(Data items)
=====

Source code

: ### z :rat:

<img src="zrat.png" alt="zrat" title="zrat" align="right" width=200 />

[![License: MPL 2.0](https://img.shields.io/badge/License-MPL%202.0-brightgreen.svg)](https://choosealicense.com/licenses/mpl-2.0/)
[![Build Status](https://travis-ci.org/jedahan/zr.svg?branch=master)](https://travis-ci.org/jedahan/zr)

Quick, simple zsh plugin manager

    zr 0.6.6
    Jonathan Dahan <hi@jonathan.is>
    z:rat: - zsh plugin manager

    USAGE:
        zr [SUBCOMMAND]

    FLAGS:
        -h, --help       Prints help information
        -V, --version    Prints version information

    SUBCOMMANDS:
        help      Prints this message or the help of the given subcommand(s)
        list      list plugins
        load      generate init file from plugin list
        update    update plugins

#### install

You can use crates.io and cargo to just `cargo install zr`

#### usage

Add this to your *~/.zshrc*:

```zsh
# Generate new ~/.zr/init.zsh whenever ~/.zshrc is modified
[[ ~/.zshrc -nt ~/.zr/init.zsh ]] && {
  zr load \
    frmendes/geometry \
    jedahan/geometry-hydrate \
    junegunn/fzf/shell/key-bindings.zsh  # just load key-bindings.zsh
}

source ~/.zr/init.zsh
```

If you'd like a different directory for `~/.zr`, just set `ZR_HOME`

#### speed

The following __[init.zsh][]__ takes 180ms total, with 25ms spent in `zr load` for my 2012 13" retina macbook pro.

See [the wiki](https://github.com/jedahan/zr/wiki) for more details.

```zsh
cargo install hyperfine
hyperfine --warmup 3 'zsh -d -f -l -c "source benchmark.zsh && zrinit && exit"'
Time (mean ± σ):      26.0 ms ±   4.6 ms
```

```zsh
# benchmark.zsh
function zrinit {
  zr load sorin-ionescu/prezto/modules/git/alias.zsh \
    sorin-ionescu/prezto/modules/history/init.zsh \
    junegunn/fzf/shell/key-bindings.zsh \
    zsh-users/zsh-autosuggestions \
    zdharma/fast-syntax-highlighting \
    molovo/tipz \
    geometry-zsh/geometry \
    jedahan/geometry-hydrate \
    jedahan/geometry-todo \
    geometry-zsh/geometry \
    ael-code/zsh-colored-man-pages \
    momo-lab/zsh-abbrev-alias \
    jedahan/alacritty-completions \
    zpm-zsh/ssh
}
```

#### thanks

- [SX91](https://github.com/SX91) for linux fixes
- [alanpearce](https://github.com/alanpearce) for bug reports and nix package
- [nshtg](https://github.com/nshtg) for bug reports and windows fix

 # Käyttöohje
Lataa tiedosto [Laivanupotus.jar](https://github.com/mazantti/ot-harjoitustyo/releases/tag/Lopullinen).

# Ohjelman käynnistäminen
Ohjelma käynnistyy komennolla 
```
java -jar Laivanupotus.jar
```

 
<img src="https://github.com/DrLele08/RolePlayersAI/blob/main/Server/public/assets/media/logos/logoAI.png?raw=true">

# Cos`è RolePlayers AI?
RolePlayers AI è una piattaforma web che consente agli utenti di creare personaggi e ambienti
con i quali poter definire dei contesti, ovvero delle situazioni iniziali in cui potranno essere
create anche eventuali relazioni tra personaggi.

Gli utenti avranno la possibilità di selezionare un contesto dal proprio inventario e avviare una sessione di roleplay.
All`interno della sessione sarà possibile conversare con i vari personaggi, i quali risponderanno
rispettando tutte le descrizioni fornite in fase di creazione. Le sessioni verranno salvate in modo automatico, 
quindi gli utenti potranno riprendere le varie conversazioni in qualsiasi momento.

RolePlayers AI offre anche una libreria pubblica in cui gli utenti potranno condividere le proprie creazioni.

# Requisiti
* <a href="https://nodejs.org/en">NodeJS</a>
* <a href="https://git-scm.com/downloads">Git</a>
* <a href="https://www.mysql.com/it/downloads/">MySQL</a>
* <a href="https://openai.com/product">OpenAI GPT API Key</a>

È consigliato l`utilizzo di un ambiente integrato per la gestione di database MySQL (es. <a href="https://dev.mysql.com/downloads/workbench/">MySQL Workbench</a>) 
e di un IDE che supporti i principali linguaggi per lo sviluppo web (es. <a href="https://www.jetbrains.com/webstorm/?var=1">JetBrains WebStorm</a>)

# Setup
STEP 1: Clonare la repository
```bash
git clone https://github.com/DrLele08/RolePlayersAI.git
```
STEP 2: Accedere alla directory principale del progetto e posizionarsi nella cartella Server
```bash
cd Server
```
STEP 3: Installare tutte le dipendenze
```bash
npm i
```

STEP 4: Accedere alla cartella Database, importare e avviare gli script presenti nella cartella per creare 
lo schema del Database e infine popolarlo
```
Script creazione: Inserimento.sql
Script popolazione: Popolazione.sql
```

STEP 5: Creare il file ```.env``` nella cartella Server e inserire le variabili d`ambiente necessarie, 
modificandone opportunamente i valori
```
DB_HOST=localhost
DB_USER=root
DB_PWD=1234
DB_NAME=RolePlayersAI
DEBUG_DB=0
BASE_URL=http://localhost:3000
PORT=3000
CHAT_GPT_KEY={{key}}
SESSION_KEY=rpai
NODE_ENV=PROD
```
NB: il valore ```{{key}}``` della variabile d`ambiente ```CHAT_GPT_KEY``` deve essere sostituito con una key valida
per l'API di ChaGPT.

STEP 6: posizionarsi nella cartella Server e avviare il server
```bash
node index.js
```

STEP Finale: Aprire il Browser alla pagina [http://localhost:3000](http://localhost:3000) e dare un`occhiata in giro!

=====

Write out the records again, exactly as given.

Source code

: ### z :rat:

<img src="zrat.png" alt="zrat" title="zrat" align="right" width=200 />

[![License: MPL 2.0](https://img.shields.io/badge/License-MPL%202.0-brightgreen.svg)](https://choosealicense.com/licenses/mpl-2.0/)
[![Build Status](https://travis-ci.org/jedahan/zr.svg?branch=master)](https://travis-ci.org/jedahan/zr)

Quick, simple zsh plugin manager

    zr 0.6.6
    Jonathan Dahan <hi@jonathan.is>
    z:rat: - zsh plugin manager

    USAGE:
        zr [SUBCOMMAND]

    FLAGS:
        -h, --help       Prints help information
        -V, --version    Prints version information

    SUBCOMMANDS:
        help      Prints this message or the help of the given subcommand(s)
        list      list plugins
        load      generate init file from plugin list
        update    update plugins

#### install

You can use crates.io and cargo to just `cargo install zr`

#### usage

Add this to your *~/.zshrc*:

```zsh
# Generate new ~/.zr/init.zsh whenever ~/.zshrc is modified
[[ ~/.zshrc -nt ~/.zr/init.zsh ]] && {
  zr load \
    frmendes/geometry \
    jedahan/geometry-hydrate \
    junegunn/fzf/shell/key-bindings.zsh  # just load key-bindings.zsh
}

source ~/.zr/init.zsh
```

If you'd like a different directory for `~/.zr`, just set `ZR_HOME`

#### speed

The following __[init.zsh][]__ takes 180ms total, with 25ms spent in `zr load` for my 2012 13" retina macbook pro.

See [the wiki](https://github.com/jedahan/zr/wiki) for more details.

```zsh
cargo install hyperfine
hyperfine --warmup 3 'zsh -d -f -l -c "source benchmark.zsh && zrinit && exit"'
Time (mean ± σ):      26.0 ms ±   4.6 ms
```

```zsh
# benchmark.zsh
function zrinit {
  zr load sorin-ionescu/prezto/modules/git/alias.zsh \
    sorin-ionescu/prezto/modules/history/init.zsh \
    junegunn/fzf/shell/key-bindings.zsh \
    zsh-users/zsh-autosuggestions \
    zdharma/fast-syntax-highlighting \
    molovo/tipz \
    geometry-zsh/geometry \
    jedahan/geometry-hydrate \
    jedahan/geometry-todo \
    geometry-zsh/geometry \
    ael-code/zsh-colored-man-pages \
    momo-lab/zsh-abbrev-alias \
    jedahan/alacritty-completions \
    zpm-zsh/ssh
}
```

#### thanks

- [SX91](https://github.com/SX91) for linux fixes
- [alanpearce](https://github.com/alanpearce) for bug reports and nix package
- [nshtg](https://github.com/nshtg) for bug reports and windows fix

 # Käyttöohje
Lataa tiedosto [Laivanupotus.jar](https://github.com/mazantti/ot-harjoitustyo/releases/tag/Lopullinen).

# Ohjelman käynnistäminen
Ohjelma käynnistyy komennolla 
```
java -jar Laivanupotus.jar
```

 
<img src="https://github.com/DrLele08/RolePlayersAI/blob/main/Server/public/assets/media/logos/logoAI.png?raw=true">

# Cos`è RolePlayers AI?
RolePlayers AI è una piattaforma web che consente agli utenti di creare personaggi e ambienti
con i quali poter definire dei contesti, ovvero delle situazioni iniziali in cui potranno essere
create anche eventuali relazioni tra personaggi.

Gli utenti avranno la possibilità di selezionare un contesto dal proprio inventario e avviare una sessione di roleplay.
All`interno della sessione sarà possibile conversare con i vari personaggi, i quali risponderanno
rispettando tutte le descrizioni fornite in fase di creazione. Le sessioni verranno salvate in modo automatico, 
quindi gli utenti potranno riprendere le varie conversazioni in qualsiasi momento.

RolePlayers AI offre anche una libreria pubblica in cui gli utenti potranno condividere le proprie creazioni.

# Requisiti
* <a href="https://nodejs.org/en">NodeJS</a>
* <a href="https://git-scm.com/downloads">Git</a>
* <a href="https://www.mysql.com/it/downloads/">MySQL</a>
* <a href="https://openai.com/product">OpenAI GPT API Key</a>

È consigliato l`utilizzo di un ambiente integrato per la gestione di database MySQL (es. <a href="https://dev.mysql.com/downloads/workbench/">MySQL Workbench</a>) 
e di un IDE che supporti i principali linguaggi per lo sviluppo web (es. <a href="https://www.jetbrains.com/webstorm/?var=1">JetBrains WebStorm</a>)

# Setup
STEP 1: Clonare la repository
```bash
git clone https://github.com/DrLele08/RolePlayersAI.git
```
STEP 2: Accedere alla directory principale del progetto e posizionarsi nella cartella Server
```bash
cd Server
```
STEP 3: Installare tutte le dipendenze
```bash
npm i
```

STEP 4: Accedere alla cartella Database, importare e avviare gli script presenti nella cartella per creare 
lo schema del Database e infine popolarlo
```
Script creazione: Inserimento.sql
Script popolazione: Popolazione.sql
```

STEP 5: Creare il file ```.env``` nella cartella Server e inserire le variabili d`ambiente necessarie, 
modificandone opportunamente i valori
```
DB_HOST=localhost
DB_USER=root
DB_PWD=1234
DB_NAME=RolePlayersAI
DEBUG_DB=0
BASE_URL=http://localhost:3000
PORT=3000
CHAT_GPT_KEY={{key}}
SESSION_KEY=rpai
NODE_ENV=PROD
```
NB: il valore ```{{key}}``` della variabile d`ambiente ```CHAT_GPT_KEY``` deve essere sostituito con una key valida
per l'API di ChaGPT.

STEP 6: posizionarsi nella cartella Server e avviare il server
```bash
node index.js
```

STEP Finale: Aprire il Browser alla pagina [http://localhost:3000](http://localhost:3000) e dare un`occhiata in giro!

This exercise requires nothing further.